= INFORMATION SUPPLIED =
╭──

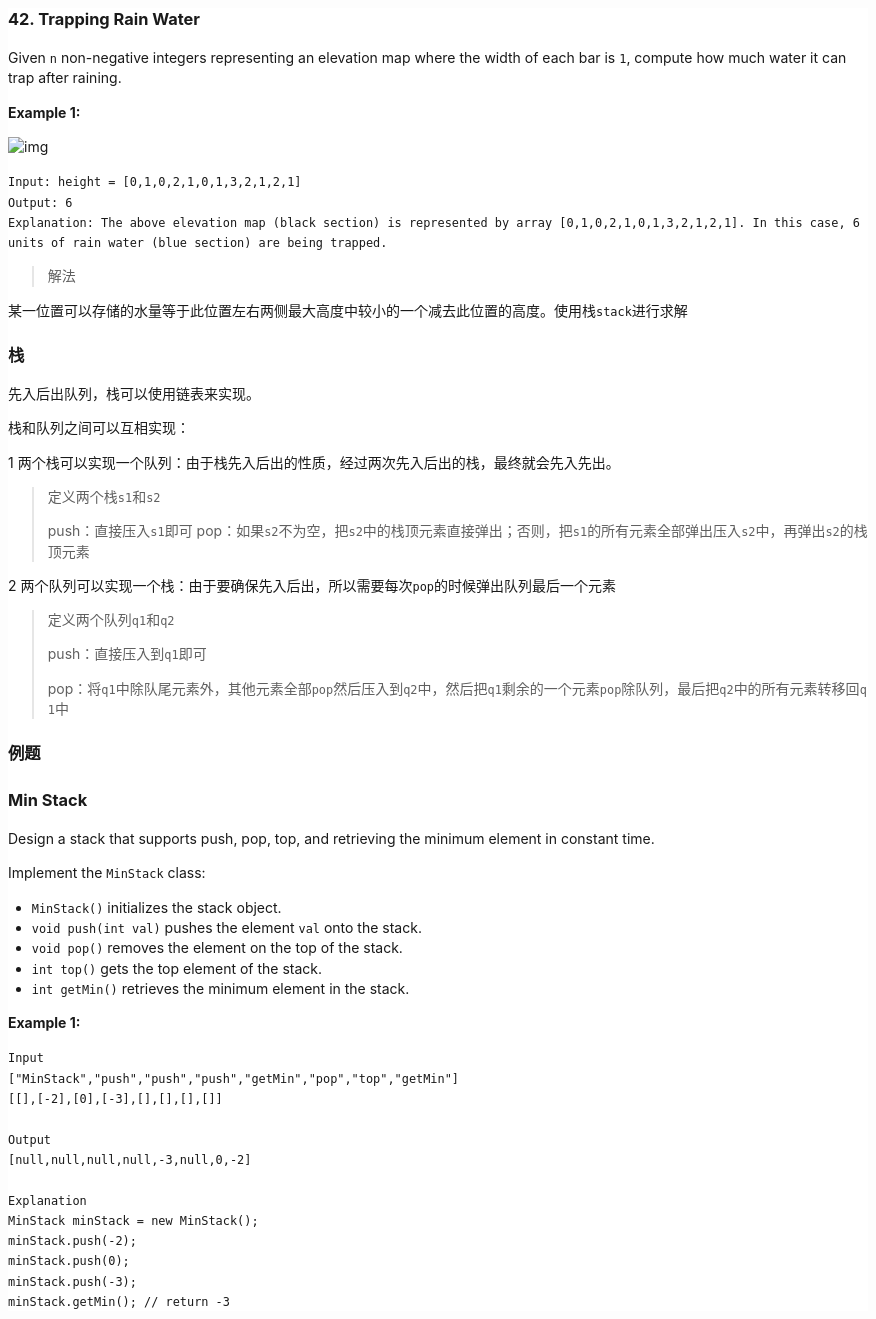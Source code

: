 ### 42. Trapping Rain Water

Given `n` non-negative integers representing an elevation map where the width of each bar is `1`, compute how much water it can trap after raining.

**Example 1:**

![img](https://assets.leetcode.com/uploads/2018/10/22/rainwatertrap.png)

```
Input: height = [0,1,0,2,1,0,1,3,2,1,2,1]
Output: 6
Explanation: The above elevation map (black section) is represented by array [0,1,0,2,1,0,1,3,2,1,2,1]. In this case, 6 units of rain water (blue section) are being trapped.
```

> 解法

某一位置可以存储的水量等于此位置左右两侧最大高度中较小的一个减去此位置的高度。使用栈`stack`进行求解

### 栈

先入后出队列，栈可以使用链表来实现。

栈和队列之间可以互相实现：

1 两个栈可以实现一个队列：由于栈先入后出的性质，经过两次先入后出的栈，最终就会先入先出。

> 定义两个栈`s1`和`s2`
>
> push：直接压入`s1`即可 pop：如果`s2`不为空，把`s2`中的栈顶元素直接弹出；否则，把`s1`的所有元素全部弹出压入`s2`中，再弹出`s2`的栈顶元素

2 两个队列可以实现一个栈：由于要确保先入后出，所以需要每次`pop`的时候弹出队列最后一个元素

> 定义两个队列`q1`和`q2`
>
> push：直接压入到`q1`即可
>
> pop：将`q1`中除队尾元素外，其他元素全部`pop`然后压入到`q2`中，然后把`q1`剩余的一个元素`pop`除队列，最后把`q2`中的所有元素转移回`q1`中

### 例题

### Min Stack

Design a stack that supports push, pop, top, and retrieving the minimum element in constant time.

Implement the `MinStack` class:

* `MinStack()` initializes the stack object.
* `void push(int val)` pushes the element `val` onto the stack.
* `void pop()` removes the element on the top of the stack.
* `int top()` gets the top element of the stack.
* `int getMin()` retrieves the minimum element in the stack.

**Example 1:**

```
Input
["MinStack","push","push","push","getMin","pop","top","getMin"]
[[],[-2],[0],[-3],[],[],[],[]]

Output
[null,null,null,null,-3,null,0,-2]

Explanation
MinStack minStack = new MinStack();
minStack.push(-2);
minStack.push(0);
minStack.push(-3);
minStack.getMin(); // return -3
```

╰──

= ABOUT THIS EXERCISE =
In the listing above, how many of the lines include "push"? Give only the figure.

= OUTPUT OF THE EXERCISE =
8